「出荷した荷物がシンガポールで足止めになっています。ホルムズが通れないので、船会社からドバイまで運べないと言われました」
大阪府で食品輸出を手がけるCさん(42歳・男性)がバイヤーからその連絡を受けたのは、2026年3月のことだった。UAEのドバイとは4年の取引実績がある。冷凍和牛をリーファーコンテナ(冷凍コンテナ)で月に1〜2便、海上輸送で送り続けてきた。それが突然、止まった。
ニュースではイランへの攻撃と停戦交渉が連日流れている。だが「自分のビジネスに具体的にどう影響するか」を整理している時間はない。代替ルートはあるのか。バイヤーとの契約はどうなるのか。次の出荷はどうすればいいのか。この記事では、2026年2月以降の中東情勢の動きと、和牛輸出業者が今とるべき実務的な対応を整理する。
2026年2月〜6月、ホルムズ海峡で何が起きたか
まず、時系列で状況を整理する。
- 2026年2月28日:米国・イスラエルがイランに対して軍事攻撃を開始。イランの最高指導者ハメネイ師が死亡(※三菱総合研究所、日本国際問題研究所報告より)
- 3月以降:イランがペルシャ湾内の商業船舶を攻撃。ホルムズ海峡の通航が激減。通常は1日あたり135〜140隻が通過する海峡で、現在は極めて低水準が続いている(※global-scm.com 2026年5月29日更新)
- 4月初旬:2週間の停戦が合意。ただしホルムズ海峡の全面正常化には至らず
- 5月29日時点:「60日間停戦延長・ホルムズ通航制限緩和」を含む暫定枠組みが報じられているが、正式合意には至っていない(※日本経済新聞 2026年5月25日報道)

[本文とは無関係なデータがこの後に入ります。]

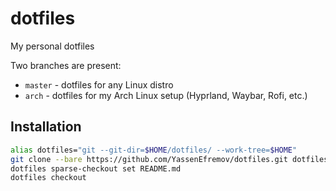 # dotfiles

My personal dotfiles

Two branches are present:
- `master` - dotfiles for any Linux distro
- `arch` - dotfiles for my Arch Linux setup (Hyprland, Waybar, Rofi, etc.)


## Installation

```sh
alias dotfiles="git --git-dir=$HOME/dotfiles/ --work-tree=$HOME"
git clone --bare https://github.com/YassenEfremov/dotfiles.git dotfiles
dotfiles sparse-checkout set README.md
dotfiles checkout
```
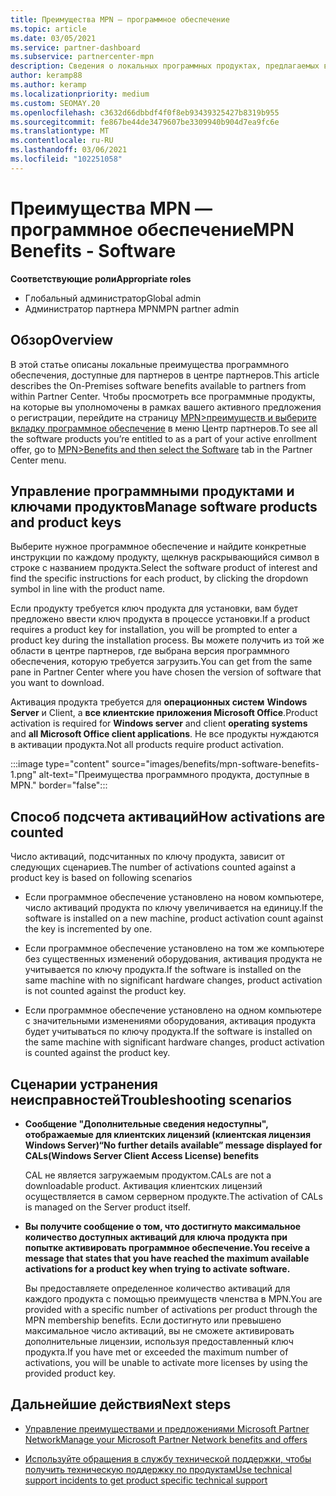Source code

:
 ```yaml
---
title: Преимущества MPN — программное обеспечение
ms.topic: article
ms.date: 03/05/2021
ms.service: partner-dashboard
ms.subservice: partnercenter-mpn
description: Сведения о локальных программных продуктах, предлагаемых в качестве преимуществ Microsoft Partner Network (MPN)
author: keramp88
ms.author: keramp
ms.localizationpriority: medium
ms.custom: SEOMAY.20
ms.openlocfilehash: c3632d66dbbdf4f0f8eb93439325427b8319b955
ms.sourcegitcommit: fe867be44de3479607be3309940b904d7ea9fc6e
ms.translationtype: MT
ms.contentlocale: ru-RU
ms.lasthandoff: 03/06/2021
ms.locfileid: "102251058"
---
```

# <a name="mpn-benefits---software"></a><span data-ttu-id="ee8c6-103">Преимущества MPN — программное обеспечение</span><span class="sxs-lookup"><span data-stu-id="ee8c6-103">MPN Benefits - Software</span></span>

<span data-ttu-id="ee8c6-104">**Соответствующие роли**</span><span class="sxs-lookup"><span data-stu-id="ee8c6-104">**Appropriate roles**</span></span>

- <span data-ttu-id="ee8c6-105">Глобальный администратор</span><span class="sxs-lookup"><span data-stu-id="ee8c6-105">Global admin</span></span>
- <span data-ttu-id="ee8c6-106">Администратор партнера MPN</span><span class="sxs-lookup"><span data-stu-id="ee8c6-106">MPN partner admin</span></span>

## <a name="overview"></a><span data-ttu-id="ee8c6-107">Обзор</span><span class="sxs-lookup"><span data-stu-id="ee8c6-107">Overview</span></span>

<span data-ttu-id="ee8c6-108">В этой статье описаны локальные преимущества программного обеспечения, доступные для партнеров в центре партнеров.</span><span class="sxs-lookup"><span data-stu-id="ee8c6-108">This article describes the On-Premises software benefits available to partners from within Partner Center.</span></span> <span data-ttu-id="ee8c6-109">Чтобы просмотреть все программные продукты, на которые вы уполномочены в рамках вашего активного предложения о регистрации, перейдите на страницу  [MPN>преимуществ и выберите вкладку программное обеспечение](https://partner.microsoft.com/dashboard/mpn/membership/benefits/software) в меню Центр партнеров.</span><span class="sxs-lookup"><span data-stu-id="ee8c6-109">To see all the software products you’re entitled to as a part of your active enrollment offer, go to  [MPN>Benefits and then select the Software](https://partner.microsoft.com/dashboard/mpn/membership/benefits/software) tab in the Partner Center menu.</span></span>  

## <a name="manage-software-products-and-product-keys"></a><span data-ttu-id="ee8c6-110">Управление программными продуктами и ключами продуктов</span><span class="sxs-lookup"><span data-stu-id="ee8c6-110">Manage software products and product keys</span></span>

<span data-ttu-id="ee8c6-111">Выберите нужное программное обеспечение и найдите конкретные инструкции по каждому продукту, щелкнув раскрывающийся символ в строке с названием продукта.</span><span class="sxs-lookup"><span data-stu-id="ee8c6-111">Select the software product of  interest and find the specific instructions for each product, by clicking the dropdown symbol in line with the product name.</span></span>

<span data-ttu-id="ee8c6-112">Если продукту требуется ключ продукта для установки, вам будет предложено ввести ключ продукта в процессе установки.</span><span class="sxs-lookup"><span data-stu-id="ee8c6-112">If a product requires a product key for installation, you will be prompted to enter a product key during the installation process.</span></span> <span data-ttu-id="ee8c6-113">Вы можете получить из той же области в центре партнеров, где выбрана версия программного обеспечения, которую требуется загрузить.</span><span class="sxs-lookup"><span data-stu-id="ee8c6-113">You can get from the same pane in Partner Center where you have chosen the version of software that you want to download.</span></span>

<span data-ttu-id="ee8c6-114">Активация продукта требуется для **операционных систем** **Windows Server** и Client, а **все клиентские приложения Microsoft Office**.</span><span class="sxs-lookup"><span data-stu-id="ee8c6-114">Product activation is required for **Windows server** and client **operating systems** and **all Microsoft Office client applications**.</span></span> <span data-ttu-id="ee8c6-115">Не все продукты нуждаются в активации продукта.</span><span class="sxs-lookup"><span data-stu-id="ee8c6-115">Not all products require product activation.</span></span>

:::image type="content" source="images/benefits/mpn-software-benefits-1.png" alt-text="Преимущества программного продукта, доступные в MPN." border="false":::

## <a name="how-activations-are-counted"></a><span data-ttu-id="ee8c6-117">Способ подсчета активаций</span><span class="sxs-lookup"><span data-stu-id="ee8c6-117">How activations are counted</span></span>

<span data-ttu-id="ee8c6-118">Число активаций, подсчитанных по ключу продукта, зависит от следующих сценариев.</span><span class="sxs-lookup"><span data-stu-id="ee8c6-118">The number of activations counted against a product key is based on following scenarios</span></span>

- <span data-ttu-id="ee8c6-119">Если программное обеспечение установлено на новом компьютере, число активаций продукта по ключу увеличивается на единицу.</span><span class="sxs-lookup"><span data-stu-id="ee8c6-119">If the software is installed on a new machine, product activation count against the key is incremented by one.</span></span>
 
- <span data-ttu-id="ee8c6-120">Если программное обеспечение установлено на том же компьютере без существенных изменений оборудования, активация продукта не учитывается по ключу продукта.</span><span class="sxs-lookup"><span data-stu-id="ee8c6-120">If the software is installed on the same machine with no significant hardware changes, product activation is not counted against the product key.</span></span>

- <span data-ttu-id="ee8c6-121">Если программное обеспечение установлено на одном компьютере с значительными изменениями оборудования, активация продукта будет учитываться по ключу продукта.</span><span class="sxs-lookup"><span data-stu-id="ee8c6-121">If the software is installed on the same machine with significant hardware changes, product activation is counted against the product key.</span></span>

## <a name="troubleshooting-scenarios"></a><span data-ttu-id="ee8c6-122">Сценарии устранения неисправностей</span><span class="sxs-lookup"><span data-stu-id="ee8c6-122">Troubleshooting scenarios</span></span>

- <span data-ttu-id="ee8c6-123">**Сообщение "Дополнительные сведения недоступны", отображаемые для клиентских лицензий (клиентская лицензия Windows Server)**</span><span class="sxs-lookup"><span data-stu-id="ee8c6-123">**“No further details available” message displayed for CALs(Windows Server Client Access License) benefits**</span></span>

    <span data-ttu-id="ee8c6-124">CAL не является загружаемым продуктом.</span><span class="sxs-lookup"><span data-stu-id="ee8c6-124">CALs are not a downloadable product.</span></span> <span data-ttu-id="ee8c6-125">Активация клиентских лицензий осуществляется в самом серверном продукте.</span><span class="sxs-lookup"><span data-stu-id="ee8c6-125">The activation of CALs is managed on the Server product itself.</span></span>

- <span data-ttu-id="ee8c6-126">**Вы получите сообщение о том, что достигнуто максимальное количество доступных активаций для ключа продукта при попытке активировать программное обеспечение.**</span><span class="sxs-lookup"><span data-stu-id="ee8c6-126">**You receive a message that states that you have reached the maximum available activations for a product key when trying to activate software.**</span></span>

    <span data-ttu-id="ee8c6-127">Вы предоставляете определенное количество активаций для каждого продукта с помощью преимуществ членства в MPN.</span><span class="sxs-lookup"><span data-stu-id="ee8c6-127">You are provided with a specific number of activations per product through the MPN membership benefits.</span></span> <span data-ttu-id="ee8c6-128">Если достигнуто или превышено максимальное число активаций, вы не сможете активировать дополнительные лицензии, используя предоставленный ключ продукта.</span><span class="sxs-lookup"><span data-stu-id="ee8c6-128">If you have met or exceeded the maximum number of activations, you will be unable to activate more licenses by using the provided product key.</span></span>


 ## <a name="next-steps"></a><span data-ttu-id="ee8c6-129">Дальнейшие действия</span><span class="sxs-lookup"><span data-stu-id="ee8c6-129">Next steps</span></span>

- [<span data-ttu-id="ee8c6-130">Управление преимуществами и предложениями Microsoft Partner Network</span><span class="sxs-lookup"><span data-stu-id="ee8c6-130">Manage your Microsoft Partner Network benefits and offers</span></span>](manage-your-partner-network-benefits.md)

- [<span data-ttu-id="ee8c6-131">Используйте обращения в службу технической поддержки, чтобы получить техническую поддержку по продуктам</span><span class="sxs-lookup"><span data-stu-id="ee8c6-131">Use technical support incidents to get product specific technical support</span></span>](mpn-benefits-technical-support.md)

- 6月現在:海上輸送は依然として制限的な状態。航空運賃の上昇とリードタイムの延伸が続いている

ホルムズ海峡(ペルシャ湾とアラビア海をつなぐ幅約50kmの水路)はUAEのドバイ・アブダビ、カタールのドーハ、クウェートなど湾岸諸国への唯一の海上玄関口だ。ここが事実上機能していない状態が4ヶ月近く続いている。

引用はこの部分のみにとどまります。